When a Mexican company bought Mid Continent Nail Corp. in 2012, workers at the factory here feared it was the beginning of the end. Their jobs, they suspected, would be given to lower-paid workers in Mexico, more casualties of the hollowing out of U.S. manufacturing driven in part by an embrace of global trade.

Instead, Mid Continent’s factory has doubled in size since Deacero’s purchase. The company, facing fewer restrictions on steel exports after the North American Free Trade Agreement, shipped steel into Missouri, willing to pay skilled workers more to take advantage of cheaper energy costs in the United States and a location that allowed swift delivery to U.S. customers.

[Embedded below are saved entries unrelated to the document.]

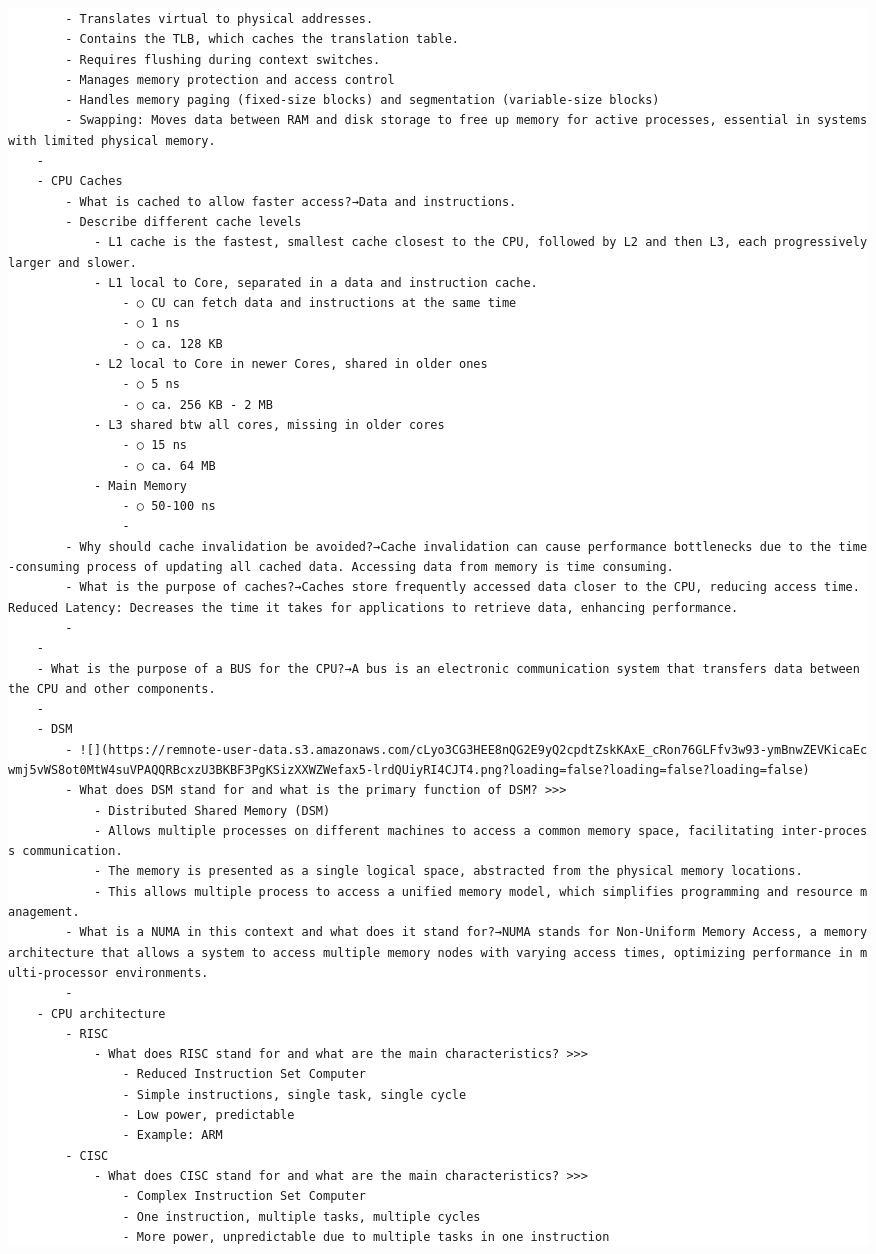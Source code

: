             - Translates virtual to physical addresses.
            - Contains the TLB, which caches the translation table.
            - Requires flushing during context switches.
            - Manages memory protection and access control
            - Handles memory paging (fixed-size blocks) and segmentation (variable-size blocks)
            - Swapping: Moves data between RAM and disk storage to free up memory for active processes, essential in systems with limited physical memory.
        - 
        - CPU Caches
            - What is cached to allow faster access?→Data and instructions.
            - Describe different cache levels
                - L1 cache is the fastest, smallest cache closest to the CPU, followed by L2 and then L3, each progressively larger and slower. 
                - L1 local to Core, separated in a data and instruction cache.
                    - ○ CU can fetch data and instructions at the same time
                    - ○ 1 ns
                    - ○ ca. 128 KB
                - L2 local to Core in newer Cores, shared in older ones
                    - ○ 5 ns
                    - ○ ca. 256 KB - 2 MB
                - L3 shared btw all cores, missing in older cores
                    - ○ 15 ns
                    - ○ ca. 64 MB
                - Main Memory
                    - ○ 50-100 ns
                    - 
            - Why should cache invalidation be avoided?→Cache invalidation can cause performance bottlenecks due to the time-consuming process of updating all cached data. Accessing data from memory is time consuming.
            - What is the purpose of caches?→Caches store frequently accessed data closer to the CPU, reducing access time. Reduced Latency: Decreases the time it takes for applications to retrieve data, enhancing performance.
            - 
        - 
        - What is the purpose of a BUS for the CPU?→A bus is an electronic communication system that transfers data between the CPU and other components. 
        - 
        - DSM
            - ![](https://remnote-user-data.s3.amazonaws.com/cLyo3CG3HEE8nQG2E9yQ2cpdtZskKAxE_cRon76GLFfv3w93-ymBnwZEVKicaEcwmj5vWS8ot0MtW4suVPAQQRBcxzU3BKBF3PgKSizXXWZWefax5-lrdQUiyRI4CJT4.png?loading=false?loading=false?loading=false)
            - What does DSM stand for and what is the primary function of DSM? >>>
                - Distributed Shared Memory (DSM) 
                - Allows multiple processes on different machines to access a common memory space, facilitating inter-process communication. 
                - The memory is presented as a single logical space, abstracted from the physical memory locations.  
                - This allows multiple process to access a unified memory model, which simplifies programming and resource management.
            - What is a NUMA in this context and what does it stand for?→NUMA stands for Non-Uniform Memory Access, a memory architecture that allows a system to access multiple memory nodes with varying access times, optimizing performance in multi-processor environments.
            - 
        - CPU architecture
            - RISC
                - What does RISC stand for and what are the main characteristics? >>>
                    - Reduced Instruction Set Computer
                    - Simple instructions, single task, single cycle
                    - Low power, predictable
                    - Example: ARM
            - CISC
                - What does CISC stand for and what are the main characteristics? >>>
                    - Complex Instruction Set Computer
                    - One instruction, multiple tasks, multiple cycles
                    - More power, unpredictable due to multiple tasks in one instruction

But President Trump has put 25 percent tariffs on steel imports, bumping production costs and prompting Deacero to reconsider this arrangement. With Mid Continent charging more for nails, orders are down 70 percent from this time a year ago despite a booming construction industry. Company officials say that without relief, the Missouri plant could be out of business by Labor Day — or that remaining production could move to Mexico or another country.

And so trade restrictions aimed at preventing U.S. jobs from heading to Mexico and elsewhere have instead hampered a Mexican company’s multimillion-dollar effort to create jobs in the United States — an unintended consequence of Trump’s trade war that demonstrates the difficulty of attacking trading partners without hurting workers at home.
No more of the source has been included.